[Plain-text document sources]

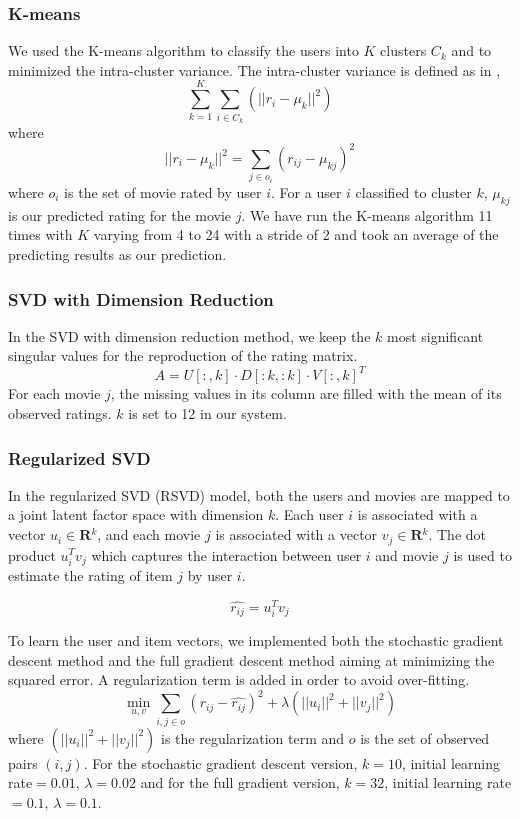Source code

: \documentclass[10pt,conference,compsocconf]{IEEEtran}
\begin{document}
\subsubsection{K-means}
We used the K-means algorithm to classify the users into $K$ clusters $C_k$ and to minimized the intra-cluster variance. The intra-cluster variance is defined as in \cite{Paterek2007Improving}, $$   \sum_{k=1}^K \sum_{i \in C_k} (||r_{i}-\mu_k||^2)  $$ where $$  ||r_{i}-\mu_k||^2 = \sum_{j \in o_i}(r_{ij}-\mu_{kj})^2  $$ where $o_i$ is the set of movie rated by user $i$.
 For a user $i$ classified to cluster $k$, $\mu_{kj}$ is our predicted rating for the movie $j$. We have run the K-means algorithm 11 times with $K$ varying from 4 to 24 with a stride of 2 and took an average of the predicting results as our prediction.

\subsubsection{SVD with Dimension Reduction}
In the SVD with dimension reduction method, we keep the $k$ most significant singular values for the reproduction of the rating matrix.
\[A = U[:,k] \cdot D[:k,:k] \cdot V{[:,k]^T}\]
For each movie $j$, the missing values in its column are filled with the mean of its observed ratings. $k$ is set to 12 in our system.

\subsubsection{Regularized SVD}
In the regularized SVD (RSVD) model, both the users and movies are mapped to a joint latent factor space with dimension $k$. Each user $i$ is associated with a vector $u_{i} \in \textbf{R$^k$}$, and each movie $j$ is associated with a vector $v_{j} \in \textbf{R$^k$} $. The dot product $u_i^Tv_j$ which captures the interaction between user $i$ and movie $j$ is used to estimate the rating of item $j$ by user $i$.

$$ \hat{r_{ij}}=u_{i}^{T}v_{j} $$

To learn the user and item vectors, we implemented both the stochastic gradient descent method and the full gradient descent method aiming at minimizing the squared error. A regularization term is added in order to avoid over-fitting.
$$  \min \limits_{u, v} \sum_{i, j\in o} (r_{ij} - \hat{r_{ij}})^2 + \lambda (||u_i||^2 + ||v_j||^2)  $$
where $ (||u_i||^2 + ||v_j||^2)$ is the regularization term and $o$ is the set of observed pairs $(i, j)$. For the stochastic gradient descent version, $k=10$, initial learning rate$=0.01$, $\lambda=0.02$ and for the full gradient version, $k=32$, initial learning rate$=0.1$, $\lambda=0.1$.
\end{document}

==

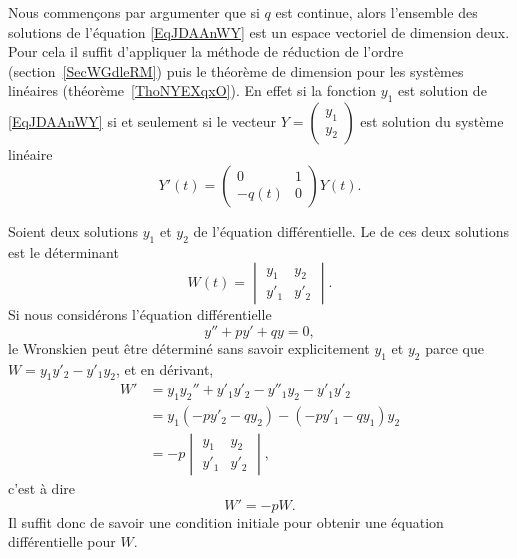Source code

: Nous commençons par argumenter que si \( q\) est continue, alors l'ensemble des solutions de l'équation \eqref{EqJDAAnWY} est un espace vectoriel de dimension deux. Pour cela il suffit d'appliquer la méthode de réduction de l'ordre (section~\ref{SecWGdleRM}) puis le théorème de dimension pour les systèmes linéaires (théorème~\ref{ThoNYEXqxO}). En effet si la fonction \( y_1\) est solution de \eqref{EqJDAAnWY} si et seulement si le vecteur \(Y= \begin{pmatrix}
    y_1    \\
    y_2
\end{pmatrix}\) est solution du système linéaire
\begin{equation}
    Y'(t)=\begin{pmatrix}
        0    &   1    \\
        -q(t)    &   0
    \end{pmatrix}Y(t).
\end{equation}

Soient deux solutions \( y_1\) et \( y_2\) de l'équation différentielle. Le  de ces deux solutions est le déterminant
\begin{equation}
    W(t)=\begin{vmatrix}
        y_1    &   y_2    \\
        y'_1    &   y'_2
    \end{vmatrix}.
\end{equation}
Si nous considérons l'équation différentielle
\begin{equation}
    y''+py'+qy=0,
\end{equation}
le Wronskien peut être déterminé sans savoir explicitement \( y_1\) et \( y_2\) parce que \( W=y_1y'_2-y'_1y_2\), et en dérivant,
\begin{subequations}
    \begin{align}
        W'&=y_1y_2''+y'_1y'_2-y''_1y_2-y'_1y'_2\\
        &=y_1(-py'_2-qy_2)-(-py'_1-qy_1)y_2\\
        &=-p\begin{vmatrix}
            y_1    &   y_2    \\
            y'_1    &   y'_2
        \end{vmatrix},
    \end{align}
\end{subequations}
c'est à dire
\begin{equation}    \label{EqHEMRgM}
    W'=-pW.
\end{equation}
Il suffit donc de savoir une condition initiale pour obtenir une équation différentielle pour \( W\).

## What to work on
Write the number of data lines with "each", nothing else.

## The completed task
2